▸ WHAT THIS TASK INVOLVES:
Write the following entries out again exactly, skipping each image.

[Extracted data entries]
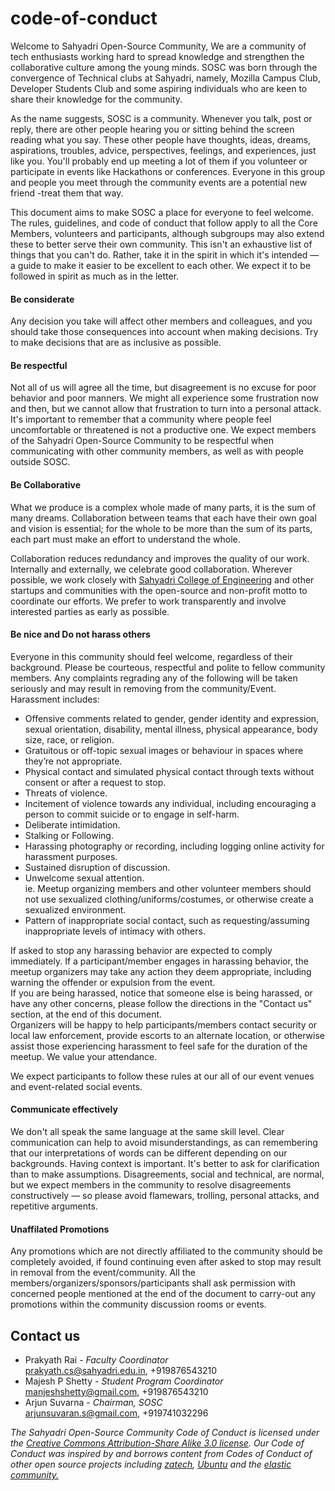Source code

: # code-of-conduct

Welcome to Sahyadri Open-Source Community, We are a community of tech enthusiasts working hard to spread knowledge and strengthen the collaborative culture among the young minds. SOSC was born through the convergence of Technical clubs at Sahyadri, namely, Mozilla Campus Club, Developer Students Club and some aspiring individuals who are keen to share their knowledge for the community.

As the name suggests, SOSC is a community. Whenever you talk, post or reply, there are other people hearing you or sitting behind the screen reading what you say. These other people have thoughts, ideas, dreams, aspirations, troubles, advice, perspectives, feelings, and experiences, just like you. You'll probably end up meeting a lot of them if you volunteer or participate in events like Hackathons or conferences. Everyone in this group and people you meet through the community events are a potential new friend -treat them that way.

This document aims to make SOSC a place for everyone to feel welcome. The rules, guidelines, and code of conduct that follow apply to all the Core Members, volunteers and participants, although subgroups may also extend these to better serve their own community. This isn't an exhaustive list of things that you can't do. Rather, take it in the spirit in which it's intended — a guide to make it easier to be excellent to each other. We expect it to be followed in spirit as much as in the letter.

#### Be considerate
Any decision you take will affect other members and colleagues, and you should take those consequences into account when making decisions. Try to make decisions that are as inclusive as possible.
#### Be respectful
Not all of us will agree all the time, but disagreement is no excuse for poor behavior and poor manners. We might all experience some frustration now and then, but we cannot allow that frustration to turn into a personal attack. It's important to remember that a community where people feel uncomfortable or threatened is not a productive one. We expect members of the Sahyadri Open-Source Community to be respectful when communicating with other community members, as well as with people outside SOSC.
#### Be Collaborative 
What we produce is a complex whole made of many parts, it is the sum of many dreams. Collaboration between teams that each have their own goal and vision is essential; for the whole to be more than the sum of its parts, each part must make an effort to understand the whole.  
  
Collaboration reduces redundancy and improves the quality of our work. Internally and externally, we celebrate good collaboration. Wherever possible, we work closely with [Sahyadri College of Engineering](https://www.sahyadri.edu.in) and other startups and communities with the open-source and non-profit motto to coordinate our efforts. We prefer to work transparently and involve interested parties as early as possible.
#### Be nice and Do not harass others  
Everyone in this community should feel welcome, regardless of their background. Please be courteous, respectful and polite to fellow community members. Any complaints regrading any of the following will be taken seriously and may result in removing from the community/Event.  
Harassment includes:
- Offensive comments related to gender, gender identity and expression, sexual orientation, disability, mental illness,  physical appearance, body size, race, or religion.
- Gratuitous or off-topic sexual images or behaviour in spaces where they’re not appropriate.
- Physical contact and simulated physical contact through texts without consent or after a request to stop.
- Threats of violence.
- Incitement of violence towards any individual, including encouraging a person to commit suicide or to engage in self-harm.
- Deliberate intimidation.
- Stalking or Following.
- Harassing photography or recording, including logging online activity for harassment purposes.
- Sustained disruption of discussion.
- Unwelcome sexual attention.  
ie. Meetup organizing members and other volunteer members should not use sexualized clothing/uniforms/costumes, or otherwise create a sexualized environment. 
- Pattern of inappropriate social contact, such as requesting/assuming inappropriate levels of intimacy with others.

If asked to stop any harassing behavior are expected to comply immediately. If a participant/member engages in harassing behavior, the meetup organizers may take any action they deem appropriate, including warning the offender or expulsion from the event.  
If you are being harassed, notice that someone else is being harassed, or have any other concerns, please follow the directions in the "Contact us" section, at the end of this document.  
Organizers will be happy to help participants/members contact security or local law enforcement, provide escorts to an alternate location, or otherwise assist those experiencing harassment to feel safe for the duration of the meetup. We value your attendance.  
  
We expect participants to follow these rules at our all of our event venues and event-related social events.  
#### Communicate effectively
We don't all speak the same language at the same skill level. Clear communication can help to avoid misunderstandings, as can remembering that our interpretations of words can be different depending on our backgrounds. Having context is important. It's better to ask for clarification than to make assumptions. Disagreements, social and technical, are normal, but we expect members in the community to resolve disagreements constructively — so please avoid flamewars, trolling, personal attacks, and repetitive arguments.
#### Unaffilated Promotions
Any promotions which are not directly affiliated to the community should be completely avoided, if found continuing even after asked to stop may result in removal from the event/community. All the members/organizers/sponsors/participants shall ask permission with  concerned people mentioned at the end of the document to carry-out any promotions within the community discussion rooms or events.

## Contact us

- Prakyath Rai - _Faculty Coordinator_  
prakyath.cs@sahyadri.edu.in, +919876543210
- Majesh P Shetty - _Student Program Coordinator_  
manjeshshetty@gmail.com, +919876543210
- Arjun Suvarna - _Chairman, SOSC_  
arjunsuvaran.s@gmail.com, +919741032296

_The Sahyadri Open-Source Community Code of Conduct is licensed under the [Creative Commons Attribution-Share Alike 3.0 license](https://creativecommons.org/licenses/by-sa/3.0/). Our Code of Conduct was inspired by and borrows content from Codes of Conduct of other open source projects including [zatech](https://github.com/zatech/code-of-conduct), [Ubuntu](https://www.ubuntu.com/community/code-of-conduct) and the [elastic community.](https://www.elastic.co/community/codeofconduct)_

▸ SOLUTION TO THIS PROBLEM:
Source code

: # code-of-conduct

Welcome to Sahyadri Open-Source Community, We are a community of tech enthusiasts working hard to spread knowledge and strengthen the collaborative culture among the young minds. SOSC was born through the convergence of Technical clubs at Sahyadri, namely, Mozilla Campus Club, Developer Students Club and some aspiring individuals who are keen to share their knowledge for the community.

As the name suggests, SOSC is a community. Whenever you talk, post or reply, there are other people hearing you or sitting behind the screen reading what you say. These other people have thoughts, ideas, dreams, aspirations, troubles, advice, perspectives, feelings, and experiences, just like you. You'll probably end up meeting a lot of them if you volunteer or participate in events like Hackathons or conferences. Everyone in this group and people you meet through the community events are a potential new friend -treat them that way.

This document aims to make SOSC a place for everyone to feel welcome. The rules, guidelines, and code of conduct that follow apply to all the Core Members, volunteers and participants, although subgroups may also extend these to better serve their own community. This isn't an exhaustive list of things that you can't do. Rather, take it in the spirit in which it's intended — a guide to make it easier to be excellent to each other. We expect it to be followed in spirit as much as in the letter.

#### Be considerate
Any decision you take will affect other members and colleagues, and you should take those consequences into account when making decisions. Try to make decisions that are as inclusive as possible.
#### Be respectful
Not all of us will agree all the time, but disagreement is no excuse for poor behavior and poor manners. We might all experience some frustration now and then, but we cannot allow that frustration to turn into a personal attack. It's important to remember that a community where people feel uncomfortable or threatened is not a productive one. We expect members of the Sahyadri Open-Source Community to be respectful when communicating with other community members, as well as with people outside SOSC.
#### Be Collaborative 
What we produce is a complex whole made of many parts, it is the sum of many dreams. Collaboration between teams that each have their own goal and vision is essential; for the whole to be more than the sum of its parts, each part must make an effort to understand the whole.  
  
Collaboration reduces redundancy and improves the quality of our work. Internally and externally, we celebrate good collaboration. Wherever possible, we work closely with [Sahyadri College of Engineering](https://www.sahyadri.edu.in) and other startups and communities with the open-source and non-profit motto to coordinate our efforts. We prefer to work transparently and involve interested parties as early as possible.
#### Be nice and Do not harass others  
Everyone in this community should feel welcome, regardless of their background. Please be courteous, respectful and polite to fellow community members. Any complaints regrading any of the following will be taken seriously and may result in removing from the community/Event.  
Harassment includes:
- Offensive comments related to gender, gender identity and expression, sexual orientation, disability, mental illness,  physical appearance, body size, race, or religion.
- Gratuitous or off-topic sexual images or behaviour in spaces where they’re not appropriate.
- Physical contact and simulated physical contact through texts without consent or after a request to stop.
- Threats of violence.
- Incitement of violence towards any individual, including encouraging a person to commit suicide or to engage in self-harm.
- Deliberate intimidation.
- Stalking or Following.
- Harassing photography or recording, including logging online activity for harassment purposes.
- Sustained disruption of discussion.
- Unwelcome sexual attention.  
ie. Meetup organizing members and other volunteer members should not use sexualized clothing/uniforms/costumes, or otherwise create a sexualized environment. 
- Pattern of inappropriate social contact, such as requesting/assuming inappropriate levels of intimacy with others.

If asked to stop any harassing behavior are expected to comply immediately. If a participant/member engages in harassing behavior, the meetup organizers may take any action they deem appropriate, including warning the offender or expulsion from the event.  
If you are being harassed, notice that someone else is being harassed, or have any other concerns, please follow the directions in the "Contact us" section, at the end of this document.  
Organizers will be happy to help participants/members contact security or local law enforcement, provide escorts to an alternate location, or otherwise assist those experiencing harassment to feel safe for the duration of the meetup. We value your attendance.  
  
We expect participants to follow these rules at our all of our event venues and event-related social events.  
#### Communicate effectively
We don't all speak the same language at the same skill level. Clear communication can help to avoid misunderstandings, as can remembering that our interpretations of words can be different depending on our backgrounds. Having context is important. It's better to ask for clarification than to make assumptions. Disagreements, social and technical, are normal, but we expect members in the community to resolve disagreements constructively — so please avoid flamewars, trolling, personal attacks, and repetitive arguments.
#### Unaffilated Promotions
Any promotions which are not directly affiliated to the community should be completely avoided, if found continuing even after asked to stop may result in removal from the event/community. All the members/organizers/sponsors/participants shall ask permission with  concerned people mentioned at the end of the document to carry-out any promotions within the community discussion rooms or events.

## Contact us

- Prakyath Rai - _Faculty Coordinator_  
prakyath.cs@sahyadri.edu.in, +919876543210
- Majesh P Shetty - _Student Program Coordinator_  
manjeshshetty@gmail.com, +919876543210
- Arjun Suvarna - _Chairman, SOSC_  
arjunsuvaran.s@gmail.com, +919741032296

_The Sahyadri Open-Source Community Code of Conduct is licensed under the [Creative Commons Attribution-Share Alike 3.0 license](https://creativecommons.org/licenses/by-sa/3.0/). Our Code of Conduct was inspired by and borrows content from Codes of Conduct of other open source projects including [zatech](https://github.com/zatech/code-of-conduct), [Ubuntu](https://www.ubuntu.com/community/code-of-conduct) and the [elastic community.](https://www.elastic.co/community/codeofconduct)_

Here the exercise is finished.